I am sick of the words 'track record', are you?

This term being repeatedly used as a trump card by the incumbent party's members further cements the fact that they are truly missing the point.

So, what is the point exactly?

The PAP does indeed have a track record - a cleaned up Singapore River, HDB flats, tuberculosis control, making spitting in public illegal, transitioning Singapore's economy from primary to tertiary industries, et cetera. Note that these examples really are, firstly, true - just pick up any history book - secondly, they are facts in history, that is, the past.

If the PAP continues to advocate that its track record in the past is the basis for our future, it is nakedly acknowledging that Singapore as a society has not evolved as a civilisation since the time of our independence from the British. Which is saying that Singapore has not truly developed, a huge political leadership failure! The implication of what they have been touting, is that as long as we have our basic needs met, we are satisfied, and should be, (or else). That may be true for the poorest of the poor: food to eat, shelter and safety, these are the basic needs of any human being, cf. Abraham Maslow. Before you can talk about intrinsic needs of a human being such as self-esteem, we really do need shelter, be it HDB flats or the what-have-you sheltered walkways.

But harping on and on about having provided the basics as their track record only reflects how archaic and uncivilised the minds of the PAPies are. I refer you to Emile Durkheim, The Division of Labour in Society, 1893 (emphases mine) -

This does not mean that civilization has no use, but that it is not the services that it renders that make it progress. It develops because it cannot fail to develop. Once effectuated, this development is found to be generally useful, or, at least, it is utilized. It responds to needs formed at the same time because they depend upon the same causes. But this is an adjustment after the fact. Yet, we must notice that the good it renders in this direction is not a positive enrichment, a growth in our stock of happiness, but only repairs the losses that it has itself caused. It is because this superactivity of general life fatigues and weakens our nervous system that it needs reparations proportionate to its expenditures, that is to say, more varied and complex satisfactions. In that, we see even better how false it is to make civilization the function of the division of labor; it is only a consequence of it. It can explain neither the existence nor the progress of the division of labor, since it has, of itself, no intrinsic or absolute value, but, on the contrary, has a reason for existing only in so far as the division of labor is itself found necessary.

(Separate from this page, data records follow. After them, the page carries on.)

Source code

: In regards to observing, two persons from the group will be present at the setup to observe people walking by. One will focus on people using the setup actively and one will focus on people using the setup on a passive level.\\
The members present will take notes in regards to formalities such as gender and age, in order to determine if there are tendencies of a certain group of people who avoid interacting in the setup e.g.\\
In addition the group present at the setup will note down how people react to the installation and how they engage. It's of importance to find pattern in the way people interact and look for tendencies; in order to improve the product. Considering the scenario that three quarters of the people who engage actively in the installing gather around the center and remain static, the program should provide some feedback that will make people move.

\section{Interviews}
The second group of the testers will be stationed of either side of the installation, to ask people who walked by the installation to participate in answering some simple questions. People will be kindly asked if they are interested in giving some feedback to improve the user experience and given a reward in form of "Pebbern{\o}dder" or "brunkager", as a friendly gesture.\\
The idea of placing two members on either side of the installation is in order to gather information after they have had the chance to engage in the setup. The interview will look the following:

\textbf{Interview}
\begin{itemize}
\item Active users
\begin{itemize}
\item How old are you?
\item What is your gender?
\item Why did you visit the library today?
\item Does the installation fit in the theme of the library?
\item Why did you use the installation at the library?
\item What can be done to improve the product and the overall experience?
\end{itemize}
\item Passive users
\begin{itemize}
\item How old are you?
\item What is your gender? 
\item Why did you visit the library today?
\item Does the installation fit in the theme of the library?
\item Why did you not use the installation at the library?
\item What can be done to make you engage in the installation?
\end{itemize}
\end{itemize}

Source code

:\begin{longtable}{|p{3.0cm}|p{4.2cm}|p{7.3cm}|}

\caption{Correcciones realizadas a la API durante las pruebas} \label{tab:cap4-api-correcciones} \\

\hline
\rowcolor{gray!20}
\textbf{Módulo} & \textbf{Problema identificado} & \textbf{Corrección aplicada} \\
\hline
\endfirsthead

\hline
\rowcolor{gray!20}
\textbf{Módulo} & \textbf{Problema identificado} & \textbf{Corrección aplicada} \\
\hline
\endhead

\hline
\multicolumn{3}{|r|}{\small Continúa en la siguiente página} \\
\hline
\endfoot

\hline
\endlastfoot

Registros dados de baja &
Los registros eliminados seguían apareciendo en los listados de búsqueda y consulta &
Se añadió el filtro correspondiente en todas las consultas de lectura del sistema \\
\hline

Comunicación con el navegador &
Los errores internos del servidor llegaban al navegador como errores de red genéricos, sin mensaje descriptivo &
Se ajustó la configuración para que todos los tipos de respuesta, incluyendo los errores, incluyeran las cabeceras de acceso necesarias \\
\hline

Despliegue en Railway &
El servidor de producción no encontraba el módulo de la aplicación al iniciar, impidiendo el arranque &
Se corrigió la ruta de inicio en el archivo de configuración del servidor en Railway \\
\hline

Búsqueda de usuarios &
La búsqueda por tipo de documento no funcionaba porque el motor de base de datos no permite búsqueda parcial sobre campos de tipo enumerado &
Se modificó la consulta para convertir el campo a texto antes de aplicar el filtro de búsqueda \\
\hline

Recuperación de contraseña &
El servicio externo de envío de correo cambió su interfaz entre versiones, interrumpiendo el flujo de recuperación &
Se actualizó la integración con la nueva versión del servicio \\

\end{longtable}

In layman's terms, "Who cares about upgrading?!" is the very essence of this sociological thought, and this extract alone should be read in accompaniment with the rest of Durkheim's writings to gain a full picture of what I am about to say. We have evolved as a society, which means that now what we need apart from food and shelter, and 'upgrading', are 'complex satisfactions': Political freedom, not a mock sense of democracy. Solidarity - a feeling of kinship and community. I could go on, but let's just stick to these two examples.

You have probably heard enough from opposition party members about how the PAP wayangs and kelongs through the GRC system and suchlike. I shan't elaborate more, but I will refer you to an extract from NSP's Ken Sun's book, "Concerns for Political Balance" which quotes Dr Lawrence Britt in his article, "Fascism Anyone". According to Sun's book, Britt listed several critical features of Fascism:

... Disdain for human rights: people are persuaded that it is all right to ignore certain human rights such as imprisonment without trial, long incarcerations of prisoners, etc... Cronyism and corruption: important state institutions are often governed by friends, relatives and associates who appoint or support one another, without much accountability and transparency. Unfair elections: common use of threats, and legislation to control or influence the voters. Other tactics include boundary gerrymandering, smear campaigns, character assassinations, hounding of opposition candidates, media manipulation and lawsuits.

I think you can make your own conclusions as to how fascist, or democratic, Singapore's political regime is from what Sun has written. (I would advise that you research on the history of Fascism on your own too; triangulate your research from multiple sources.)

What I do want to pitch in on is the need for Singaporeans to feel a sense of connectedness to one another. As Durkheim has expounded also in his sociological theory, population growth that is too rapid leads a society towards a disintegration of its persona, essentially degrading the solidarity of its people. As I have written before, nobody is propagating a supremacist regime of completely disallowing population growth through foreign immigration to our country. But the toll it takes on the social structure of our nation is apparent, valid, and relevant. When the PAP fails to address this issue, it fails to fulfill the human need to feel a sense of belonging. Yes, I am referencing Maslow again, because really, who hasn't read his theory of the hierarchy of needs? Yet the PAP seems stuck on merely wanting to fulfill the lowest rungs of this hierarchy of needs and banging on about its track record of already doing so. It really makes me wonder how well-read my majority representatives of state truly are, if they do not even exhibit basic academic knowledge of psychology, sociology and management schools of thought.

I am no academic, I only got a third class honours grade, and I had to dig up Durkheim to read again because I only scraped through first year sociology. But if I can write this, and the PAP can't even make one layman reference to the more intrinsic needs of Singapore as a civilisation, then really, the party has missed the point so greatly that there may never be any way back.